The reason for this is that such temperatures can damage clothes, and also greatly increase the risk of fires occurring.
In the case of electric dryers, the fuses in the dryer could actually burst if the temperatures are too high.
Why Dryers Overheat
- Lint buildup as a result of poor maintenance can cause poor airflow and make the blower work harder to exhaust the air, which leads to the buildup of heat.
- Blocking the dryer intake vent can also cause overheating as new air is not able to enter the system.
- Over-filling the drum will block off proper airflow and allow excessive heat to build up.
- If the temperature monitor/shut-off switches are not functioning properly, anything that causes overheating will not trigger the safety mechanism and the heat will continue to build up.
- Faulty heating elements may get hotter than they are supposed to.
Does the Heat Transfer to the Ducts?
Dryer ducting must be made of galvanized steel or aluminum.
Although the dryer ductwork does not get as hot as the dryer itself, it still gets quite hot. Normally, the ductwork of a dryer ranges between 110 and 130 °F for a properly functioning dryer.

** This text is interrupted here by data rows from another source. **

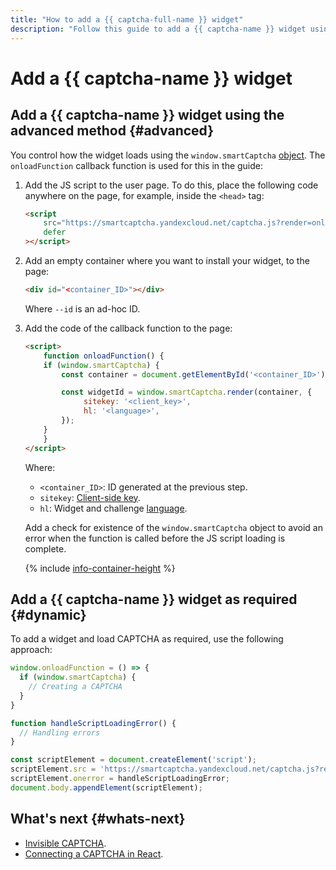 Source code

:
```yaml
---
title: "How to add a {{ captcha-full-name }} widget"
description: "Follow this guide to add a {{ captcha-name }} widget using the advanced method or as required."
---
```


# Add a {{ captcha-name }} widget

## Add a {{ captcha-name }} widget using the advanced method {#advanced}

You control how the widget loads using the `window.smartCaptcha` [object](../concepts/widget-methods.md#methods). The `onloadFunction` callback function is used for this in the guide:

1. Add the JS script to the user page. To do this, place the following code anywhere on the page, for example, inside the `<head>` tag:

   ```html
   <script
       src="https://smartcaptcha.yandexcloud.net/captcha.js?render=onload&onload=onloadFunction"
       defer
   ></script>
   ```

1. Add an empty container where you want to install your widget, to the page:

   ```html
   <div id="<container_ID>"></div>
   ```

   Where `--id` is an ad-hoc ID.

1. Add the code of the callback function to the page:

   ```html
   <script>
       function onloadFunction() {
       if (window.smartCaptcha) {
           const container = document.getElementById('<container_ID>');

           const widgetId = window.smartCaptcha.render(container, {
                sitekey: '<client_key>',
                hl: '<language>',
           });
       }
       }
   </script>
   ```

   Where:

   * `<container_ID>`: ID generated at the previous step.
   * `sitekey`: [Client-side key](../concepts/keys.md).
   * `hl`: Widget and challenge [language](../concepts/widget-methods.md#render).

   Add a check for existence of the `window.smartCaptcha` object to avoid an error when the function is called before the JS script loading is complete.

   {% include [info-container-height](../../_includes/smartcaptcha/info-container-height.md) %}

## Add a {{ captcha-name }} widget as required {#dynamic}

To add a widget and load CAPTCHA as required, use the following approach:

```js
window.onloadFunction = () => {
  if (window.smartCaptcha) {
    // Creating a CAPTCHA
  }
}

function handleScriptLoadingError() {
  // Handling errors
}

const scriptElement = document.createElement('script');
scriptElement.src = 'https://smartcaptcha.yandexcloud.net/captcha.js?render=onload&onload=onloadFunction';
scriptElement.onerror = handleScriptLoadingError;
document.body.appendElement(scriptElement);
```

## What's next {#whats-next}

* [Invisible CAPTCHA](../concepts/invisible-captcha.md).
* [Connecting a CAPTCHA in React](../concepts/react.md).
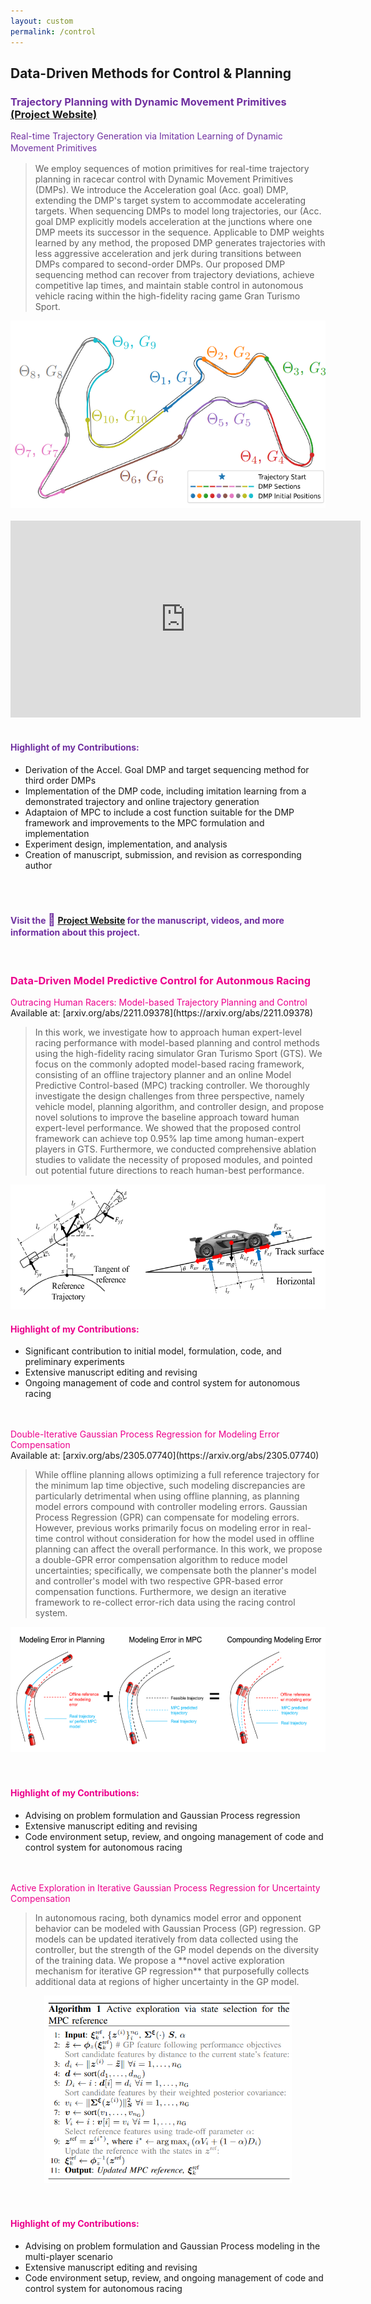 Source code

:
 ```yaml
---
layout: custom
permalink: /control
---
```


## Data-Driven Methods for Control & Planning

### <span style="color:#7030A0;">Trajectory Planning with Dynamic Movement Primitives <a href="https://sites.google.com/berkeley.edu/racingdmp/home">(Project Website)</a></span>

<div class="prof-head" style="margin-left:0px;color:#7030A0;line-height: 14pt;display:block;">
Real-time Trajectory Generation via Imitation Learning of Dynamic Movement Primitives
</div>
<blockquote>
We employ sequences of motion primitives for real-time trajectory planning in racecar control with Dynamic Movement Primitives (DMPs).  We introduce the Acceleration goal (Acc. goal) DMP, extending the DMP's target system to accommodate accelerating targets. When sequencing DMPs to model long trajectories, our (Acc. goal DMP explicitly models acceleration at the junctions where one DMP meets its successor in the sequence. Applicable to DMP weights learned by any method, the proposed DMP generates trajectories with less aggressive acceleration and jerk during transitions between DMPs compared to second-order DMPs. Our proposed DMP sequencing method can recover from trajectory deviations, achieve competitive lap times, and maintain stable control in autonomous vehicle racing within the high-fidelity racing game Gran Turismo Sport.
</blockquote>

<div style="text-align:center;">
<img src="projects/sections.png" height='300' alt="projects"> 
<br>

<br>
<iframe width="560" height="315" src="https://www.youtube.com/embed/8_GEzYPwz4s?modestbranding=1&autohide=1&showinfo=0&controls=1&rel=0" frameborder="0" allowfullscreen></iframe>
</div>
<br>

#### <span style="color:#7030A0;">Highlight of my Contributions:</span>

- Derivation of the Accel. Goal DMP and target sequencing method for third order DMPs
- Implementation of the DMP code, including imitation learning from a demonstrated trajectory and online trajectory generation
- Adaptaion of MPC to include a cost function suitable for the DMP framework and improvements to the MPC formulation and implementation
- Experiment design, implementation, and analysis 
- Creation of manuscript, submission, and revision as corresponding author
<br>
<br>

#### <span style="color:#7030A0;">Visit the <span style="font-size:14pt;color:#7030A0;" class="emoji-text">🔗</span> <a href="https://sites.google.com/berkeley.edu/racingdmp/home">Project Website</a> for the manuscript, videos, and more information about this project.</span>


<br>

### <span style="color:#ec008c;">Data-Driven Model Predictive Control for Autonmous Racing</span>

<div class="prof-head" style="margin-left:0px;color:#ec008c;">
Outracing Human Racers: Model-based Trajectory Planning and Control
</div>
Available at: [arxiv.org/abs/2211.09378](https://arxiv.org/abs/2211.09378)
<blockquote>
In this work, we investigate how to approach human expert-level racing performance with model-based planning and control methods using the high-fidelity racing simulator Gran Turismo Sport (GTS). We focus on the commonly adopted model-based racing framework, consisting of an offline trajectory planner and an online Model Predictive Control-based (MPC) tracking controller. We thoroughly investigate the design challenges from three perspective, namely vehicle model, planning algorithm, and controller design, and propose novel solutions to improve the baseline approach toward human expert-level performance. We showed that the proposed control framework can achieve top 0.95% lap time among human-expert players in GTS. Furthermore, we conducted comprehensive ablation studies to validate the necessity of proposed modules, and pointed out potential future directions to reach human-best performance. 
</blockquote>


<div style="text-align:center">
<img src="projects/vehiclediagram.png" height='200' alt="projects"> 
</div>

#### <span style="color:#ec008c;">Highlight of my Contributions:</span>

- Significant contribution to initial model, formulation, code, and preliminary experiments
- Extensive manuscript editing and revising
- Ongoing management of code and control system for autonomous racing
<br>


<br>

<div class="prof-head" style="margin-left:0px;color:#ec008c;">
Double-Iterative Gaussian Process Regression for Modeling Error Compensation 
</div>
Available at: [arxiv.org/abs/2305.07740](https://arxiv.org/abs/2305.07740)
<blockquote>
 While offline planning allows optimizing a full reference trajectory for the minimum lap time objective, such modeling discrepancies are particularly detrimental when using offline planning, as planning model errors compound with controller modeling errors. Gaussian Process Regression (GPR) can compensate for modeling errors. However, previous works primarily focus on modeling error in real-time control without consideration for how the model used in offline planning can affect the overall performance. In this work, we propose a double-GPR error compensation algorithm to reduce model uncertainties; specifically, we compensate both the planner's model and controller's model with two respective GPR-based error compensation functions. Furthermore, we design an iterative framework to re-collect error-rich data using the racing control system.
</blockquote>


<div style="text-align:center">
<img src="projects/doublegpr.png" height='200' alt="projects"> 
</div>
<br><br>

#### <span style="color:#ec008c;">Highlight of my Contributions:</span>

- Advising on problem formulation and Gaussian Process regression 
- Extensive manuscript editing and revising
- Code environment setup, review, and ongoing management of code and control system for autonomous racing
<br>
<br>

<div class="prof-head" style="margin-left:0px;color:#ec008c;">
Active Exploration in Iterative Gaussian Process Regression for Uncertainty Compensation
</div>
<blockquote>
In autonomous racing, both dynamics model error and opponent behavior can be modeled with Gaussian Process (GP) regression. GP models can be updated iteratively from data collected using the controller, but the strength of the GP model depends on the diversity of the training data. We propose a **novel active exploration mechanism for iterative GP regression** that purposefully collects additional data at regions of higher uncertainty in the GP model.
</blockquote>
<div style="text-align:center">
<img src="projects/exploration.png" height='300' alt="projects"> 
</div>
<br><br>

#### <span style="color:#ec008c;">Highlight of my Contributions:</span>

- Advising on problem formulation and Gaussian Process modeling in the multi-player scenario 
- Extensive manuscript editing and revising
- Code environment setup, review, and ongoing management of code and control system for autonomous racing
<br>
<br>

For an overheating dryer, the temperature range of the ducts (not the air inside them) can be around 145-160 °F.
Galvanized steel is somewhat resistant to transferring heat, but only slightly. Galvanized steel ducts for a dryer will still heat up and can be hot to the touch. These ducts are commonly used in extreme settings and manage heat well, so they can certainly handle the heat of a residential dryer.
Dangers of This Heat
If you were to come into contact with these ducts, you would experience some degree of burning depending on how long you touched the ducts for and what part of your skin it was. Regardless, such burns will be painful.
The heat may be enough to ignite flammable materials nearby, although this does not apply to wood. If your dryer duct runs through the attic where you store boxes or old clothes, then this may become problematic.
There is also only minimal risk when the ducts come into contact with gas lines and even electrical wiring is safe as long as the insulation material surrounding the wires is designed to withstand high-enough temperatures.
Mitigating the Risks
One of the easiest things that can be done to reduce the risks is cleaning the lint trap in the dryer and cleaning the dryer ducts. The ducts can be cleaned on your own using a cleaning kit (amazon link).
This will not stop the ducts from getting hot, but it will prevent them from becoming hotter than normal, which would, obviously, increase the risk.
You can also keep flammable materials away from the dryer ducts to mitigate this risk.
Insulated ducts also greatly reduce the potential for danger. They prevent the heat from the ducts from affecting the surroundings and they also prevent direct contact between the ducts and you, flammable materials, electrical wiring, etc.
Insulated ductwork has more benefits than just reducing the potential for fires too. Insulated ducts improve airflow and help make the ducts more efficient. Additionally, insulated ducts prevent excess heat from building up around the ducts and in the house.